PROBLEM DESCRIPTION
Copy all of the records word for word.

EXCERPTED DATA
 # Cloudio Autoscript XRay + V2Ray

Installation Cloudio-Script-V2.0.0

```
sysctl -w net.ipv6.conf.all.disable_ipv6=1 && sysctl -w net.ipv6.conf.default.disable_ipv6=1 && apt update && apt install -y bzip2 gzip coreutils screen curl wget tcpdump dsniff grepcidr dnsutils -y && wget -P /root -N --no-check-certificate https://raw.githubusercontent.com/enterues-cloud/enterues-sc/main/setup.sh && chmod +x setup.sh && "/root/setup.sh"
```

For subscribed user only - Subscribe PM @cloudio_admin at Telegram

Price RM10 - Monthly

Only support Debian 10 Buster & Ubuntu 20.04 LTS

RESPONSE TO THIS TASK
 # Cloudio Autoscript XRay + V2Ray

Installation Cloudio-Script-V2.0.0

```
sysctl -w net.ipv6.conf.all.disable_ipv6=1 && sysctl -w net.ipv6.conf.default.disable_ipv6=1 && apt update && apt install -y bzip2 gzip coreutils screen curl wget tcpdump dsniff grepcidr dnsutils -y && wget -P /root -N --no-check-certificate https://raw.githubusercontent.com/enterues-cloud/enterues-sc/main/setup.sh && chmod +x setup.sh && "/root/setup.sh"
```

For subscribed user only - Subscribe PM @cloudio_admin at Telegram

Price RM10 - Monthly

Only support Debian 10 Buster & Ubuntu 20.04 LTS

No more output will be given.